**Task description**
Before you finish, make sure each line of the records has been retyped exactly.

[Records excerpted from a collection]
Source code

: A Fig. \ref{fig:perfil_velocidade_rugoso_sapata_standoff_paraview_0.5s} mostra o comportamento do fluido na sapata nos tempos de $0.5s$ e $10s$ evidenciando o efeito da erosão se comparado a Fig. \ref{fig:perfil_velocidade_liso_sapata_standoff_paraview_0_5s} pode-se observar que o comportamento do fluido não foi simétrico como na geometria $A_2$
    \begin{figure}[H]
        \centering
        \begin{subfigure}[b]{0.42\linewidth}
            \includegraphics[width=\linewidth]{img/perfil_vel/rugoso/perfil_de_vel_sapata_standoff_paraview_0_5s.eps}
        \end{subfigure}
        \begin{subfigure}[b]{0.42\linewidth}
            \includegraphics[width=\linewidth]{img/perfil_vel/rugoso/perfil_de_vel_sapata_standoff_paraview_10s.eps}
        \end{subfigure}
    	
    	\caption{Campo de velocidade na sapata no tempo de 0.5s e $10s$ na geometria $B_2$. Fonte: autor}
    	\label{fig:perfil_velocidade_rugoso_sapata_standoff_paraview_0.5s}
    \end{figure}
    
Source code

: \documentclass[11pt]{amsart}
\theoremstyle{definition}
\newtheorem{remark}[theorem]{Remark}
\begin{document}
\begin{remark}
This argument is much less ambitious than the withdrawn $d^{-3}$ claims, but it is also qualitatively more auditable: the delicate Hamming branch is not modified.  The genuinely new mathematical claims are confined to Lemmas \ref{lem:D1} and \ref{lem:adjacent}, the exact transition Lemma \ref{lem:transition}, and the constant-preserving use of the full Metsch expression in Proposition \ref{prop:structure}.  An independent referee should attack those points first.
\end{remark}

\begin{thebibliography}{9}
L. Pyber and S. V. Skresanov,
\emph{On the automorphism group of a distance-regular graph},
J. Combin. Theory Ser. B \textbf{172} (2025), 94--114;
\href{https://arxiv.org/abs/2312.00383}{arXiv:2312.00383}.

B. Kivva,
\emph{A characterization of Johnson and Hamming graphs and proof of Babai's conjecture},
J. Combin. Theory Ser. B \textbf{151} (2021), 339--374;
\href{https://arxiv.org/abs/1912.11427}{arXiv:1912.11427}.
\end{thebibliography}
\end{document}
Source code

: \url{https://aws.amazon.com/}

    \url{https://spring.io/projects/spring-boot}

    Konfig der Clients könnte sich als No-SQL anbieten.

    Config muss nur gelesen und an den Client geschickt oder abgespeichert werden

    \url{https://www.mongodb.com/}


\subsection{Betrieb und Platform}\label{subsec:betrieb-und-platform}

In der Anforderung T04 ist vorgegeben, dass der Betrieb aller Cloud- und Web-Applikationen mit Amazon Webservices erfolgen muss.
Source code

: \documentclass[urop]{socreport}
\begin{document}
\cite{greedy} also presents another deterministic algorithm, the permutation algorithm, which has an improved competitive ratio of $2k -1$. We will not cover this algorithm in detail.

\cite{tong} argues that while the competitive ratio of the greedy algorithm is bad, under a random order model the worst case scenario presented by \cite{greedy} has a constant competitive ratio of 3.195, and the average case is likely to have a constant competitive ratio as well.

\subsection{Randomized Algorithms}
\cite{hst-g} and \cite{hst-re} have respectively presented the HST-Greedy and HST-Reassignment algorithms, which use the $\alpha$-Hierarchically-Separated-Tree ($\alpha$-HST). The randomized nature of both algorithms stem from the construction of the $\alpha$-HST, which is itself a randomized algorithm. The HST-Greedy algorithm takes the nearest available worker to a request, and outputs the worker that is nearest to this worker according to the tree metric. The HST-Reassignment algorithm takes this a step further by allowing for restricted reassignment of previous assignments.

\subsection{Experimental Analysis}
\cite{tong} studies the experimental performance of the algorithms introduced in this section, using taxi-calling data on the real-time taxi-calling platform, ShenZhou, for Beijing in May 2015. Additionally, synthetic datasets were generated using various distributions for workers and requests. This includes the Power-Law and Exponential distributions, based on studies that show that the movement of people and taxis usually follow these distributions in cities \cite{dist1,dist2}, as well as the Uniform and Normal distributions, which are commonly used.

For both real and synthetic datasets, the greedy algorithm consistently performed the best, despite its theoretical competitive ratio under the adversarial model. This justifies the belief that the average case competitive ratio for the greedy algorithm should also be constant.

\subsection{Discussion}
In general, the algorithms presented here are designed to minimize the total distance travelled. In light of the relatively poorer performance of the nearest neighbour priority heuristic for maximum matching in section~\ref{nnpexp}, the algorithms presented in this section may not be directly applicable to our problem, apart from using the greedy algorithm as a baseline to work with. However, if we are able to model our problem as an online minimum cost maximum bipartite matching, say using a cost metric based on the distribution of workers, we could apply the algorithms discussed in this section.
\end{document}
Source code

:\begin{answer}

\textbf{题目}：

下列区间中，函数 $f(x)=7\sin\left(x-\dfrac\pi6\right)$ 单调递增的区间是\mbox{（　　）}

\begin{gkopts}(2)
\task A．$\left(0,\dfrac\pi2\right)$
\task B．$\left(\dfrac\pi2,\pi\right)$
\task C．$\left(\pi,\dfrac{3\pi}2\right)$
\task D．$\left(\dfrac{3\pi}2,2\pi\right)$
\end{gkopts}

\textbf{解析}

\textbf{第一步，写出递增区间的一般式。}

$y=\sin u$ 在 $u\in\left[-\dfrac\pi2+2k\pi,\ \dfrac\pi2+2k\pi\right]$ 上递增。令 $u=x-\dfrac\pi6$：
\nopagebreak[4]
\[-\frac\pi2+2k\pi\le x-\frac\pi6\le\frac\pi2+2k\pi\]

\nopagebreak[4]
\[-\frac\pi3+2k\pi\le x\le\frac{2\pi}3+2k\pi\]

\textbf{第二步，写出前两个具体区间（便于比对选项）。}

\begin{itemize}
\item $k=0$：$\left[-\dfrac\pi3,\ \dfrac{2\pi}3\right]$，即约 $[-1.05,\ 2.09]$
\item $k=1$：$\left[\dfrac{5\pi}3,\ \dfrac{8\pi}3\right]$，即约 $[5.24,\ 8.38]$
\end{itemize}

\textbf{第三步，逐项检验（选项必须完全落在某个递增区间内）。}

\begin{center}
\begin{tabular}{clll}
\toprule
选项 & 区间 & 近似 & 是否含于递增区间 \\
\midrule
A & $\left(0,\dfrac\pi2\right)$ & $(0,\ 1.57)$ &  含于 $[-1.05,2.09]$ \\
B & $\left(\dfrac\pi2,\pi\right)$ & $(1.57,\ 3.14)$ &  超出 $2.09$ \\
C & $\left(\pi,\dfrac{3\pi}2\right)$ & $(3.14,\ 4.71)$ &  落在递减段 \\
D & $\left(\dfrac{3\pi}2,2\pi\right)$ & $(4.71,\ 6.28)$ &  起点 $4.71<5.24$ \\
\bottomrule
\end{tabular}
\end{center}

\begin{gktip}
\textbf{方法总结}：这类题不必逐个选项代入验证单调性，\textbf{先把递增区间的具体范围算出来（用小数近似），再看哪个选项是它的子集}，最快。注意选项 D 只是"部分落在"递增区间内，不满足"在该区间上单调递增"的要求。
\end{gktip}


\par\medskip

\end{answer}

**The answer**
Source code

: A Fig. \ref{fig:perfil_velocidade_rugoso_sapata_standoff_paraview_0.5s} mostra o comportamento do fluido na sapata nos tempos de $0.5s$ e $10s$ evidenciando o efeito da erosão se comparado a Fig. \ref{fig:perfil_velocidade_liso_sapata_standoff_paraview_0_5s} pode-se observar que o comportamento do fluido não foi simétrico como na geometria $A_2$
    \begin{figure}[H]
        \centering
        \begin{subfigure}[b]{0.42\linewidth}
            \includegraphics[width=\linewidth]{img/perfil_vel/rugoso/perfil_de_vel_sapata_standoff_paraview_0_5s.eps}
        \end{subfigure}
        \begin{subfigure}[b]{0.42\linewidth}
            \includegraphics[width=\linewidth]{img/perfil_vel/rugoso/perfil_de_vel_sapata_standoff_paraview_10s.eps}
        \end{subfigure}
    	
    	\caption{Campo de velocidade na sapata no tempo de 0.5s e $10s$ na geometria $B_2$. Fonte: autor}
    	\label{fig:perfil_velocidade_rugoso_sapata_standoff_paraview_0.5s}
    \end{figure}
    
Source code

: \documentclass[11pt]{amsart}
\theoremstyle{definition}
\newtheorem{remark}[theorem]{Remark}
\begin{document}
\begin{remark}
This argument is much less ambitious than the withdrawn $d^{-3}$ claims, but it is also qualitatively more auditable: the delicate Hamming branch is not modified.  The genuinely new mathematical claims are confined to Lemmas \ref{lem:D1} and \ref{lem:adjacent}, the exact transition Lemma \ref{lem:transition}, and the constant-preserving use of the full Metsch expression in Proposition \ref{prop:structure}.  An independent referee should attack those points first.
\end{remark}

\begin{thebibliography}{9}
L. Pyber and S. V. Skresanov,
\emph{On the automorphism group of a distance-regular graph},
J. Combin. Theory Ser. B \textbf{172} (2025), 94--114;
\href{https://arxiv.org/abs/2312.00383}{arXiv:2312.00383}.

B. Kivva,
\emph{A characterization of Johnson and Hamming graphs and proof of Babai's conjecture},
J. Combin. Theory Ser. B \textbf{151} (2021), 339--374;
\href{https://arxiv.org/abs/1912.11427}{arXiv:1912.11427}.
\end{thebibliography}
\end{document}
Source code

: \url{https://aws.amazon.com/}

    \url{https://spring.io/projects/spring-boot}

    Konfig der Clients könnte sich als No-SQL anbieten.

    Config muss nur gelesen und an den Client geschickt oder abgespeichert werden

    \url{https://www.mongodb.com/}


\subsection{Betrieb und Platform}\label{subsec:betrieb-und-platform}

In der Anforderung T04 ist vorgegeben, dass der Betrieb aller Cloud- und Web-Applikationen mit Amazon Webservices erfolgen muss.
Source code

: \documentclass[urop]{socreport}
\begin{document}
\cite{greedy} also presents another deterministic algorithm, the permutation algorithm, which has an improved competitive ratio of $2k -1$. We will not cover this algorithm in detail.

\cite{tong} argues that while the competitive ratio of the greedy algorithm is bad, under a random order model the worst case scenario presented by \cite{greedy} has a constant competitive ratio of 3.195, and the average case is likely to have a constant competitive ratio as well.

\subsection{Randomized Algorithms}
\cite{hst-g} and \cite{hst-re} have respectively presented the HST-Greedy and HST-Reassignment algorithms, which use the $\alpha$-Hierarchically-Separated-Tree ($\alpha$-HST). The randomized nature of both algorithms stem from the construction of the $\alpha$-HST, which is itself a randomized algorithm. The HST-Greedy algorithm takes the nearest available worker to a request, and outputs the worker that is nearest to this worker according to the tree metric. The HST-Reassignment algorithm takes this a step further by allowing for restricted reassignment of previous assignments.

\subsection{Experimental Analysis}
\cite{tong} studies the experimental performance of the algorithms introduced in this section, using taxi-calling data on the real-time taxi-calling platform, ShenZhou, for Beijing in May 2015. Additionally, synthetic datasets were generated using various distributions for workers and requests. This includes the Power-Law and Exponential distributions, based on studies that show that the movement of people and taxis usually follow these distributions in cities \cite{dist1,dist2}, as well as the Uniform and Normal distributions, which are commonly used.

For both real and synthetic datasets, the greedy algorithm consistently performed the best, despite its theoretical competitive ratio under the adversarial model. This justifies the belief that the average case competitive ratio for the greedy algorithm should also be constant.

\subsection{Discussion}
In general, the algorithms presented here are designed to minimize the total distance travelled. In light of the relatively poorer performance of the nearest neighbour priority heuristic for maximum matching in section~\ref{nnpexp}, the algorithms presented in this section may not be directly applicable to our problem, apart from using the greedy algorithm as a baseline to work with. However, if we are able to model our problem as an online minimum cost maximum bipartite matching, say using a cost metric based on the distribution of workers, we could apply the algorithms discussed in this section.
\end{document}
Source code

:\begin{answer}

\textbf{题目}：

下列区间中，函数 $f(x)=7\sin\left(x-\dfrac\pi6\right)$ 单调递增的区间是\mbox{（　　）}

\begin{gkopts}(2)
\task A．$\left(0,\dfrac\pi2\right)$
\task B．$\left(\dfrac\pi2,\pi\right)$
\task C．$\left(\pi,\dfrac{3\pi}2\right)$
\task D．$\left(\dfrac{3\pi}2,2\pi\right)$
\end{gkopts}

\textbf{解析}

\textbf{第一步，写出递增区间的一般式。}

$y=\sin u$ 在 $u\in\left[-\dfrac\pi2+2k\pi,\ \dfrac\pi2+2k\pi\right]$ 上递增。令 $u=x-\dfrac\pi6$：
\nopagebreak[4]
\[-\frac\pi2+2k\pi\le x-\frac\pi6\le\frac\pi2+2k\pi\]

\nopagebreak[4]
\[-\frac\pi3+2k\pi\le x\le\frac{2\pi}3+2k\pi\]

\textbf{第二步，写出前两个具体区间（便于比对选项）。}

\begin{itemize}
\item $k=0$：$\left[-\dfrac\pi3,\ \dfrac{2\pi}3\right]$，即约 $[-1.05,\ 2.09]$
\item $k=1$：$\left[\dfrac{5\pi}3,\ \dfrac{8\pi}3\right]$，即约 $[5.24,\ 8.38]$
\end{itemize}

\textbf{第三步，逐项检验（选项必须完全落在某个递增区间内）。}

\begin{center}
\begin{tabular}{clll}
\toprule
选项 & 区间 & 近似 & 是否含于递增区间 \\
\midrule
A & $\left(0,\dfrac\pi2\right)$ & $(0,\ 1.57)$ &  含于 $[-1.05,2.09]$ \\
B & $\left(\dfrac\pi2,\pi\right)$ & $(1.57,\ 3.14)$ &  超出 $2.09$ \\
C & $\left(\pi,\dfrac{3\pi}2\right)$ & $(3.14,\ 4.71)$ &  落在递减段 \\
D & $\left(\dfrac{3\pi}2,2\pi\right)$ & $(4.71,\ 6.28)$ &  起点 $4.71<5.24$ \\
\bottomrule
\end{tabular}
\end{center}

\begin{gktip}
\textbf{方法总结}：这类题不必逐个选项代入验证单调性，\textbf{先把递增区间的具体范围算出来（用小数近似），再看哪个选项是它的子集}，最快。注意选项 D 只是"部分落在"递增区间内，不满足"在该区间上单调递增"的要求。
\end{gktip}


\par\medskip

\end{answer}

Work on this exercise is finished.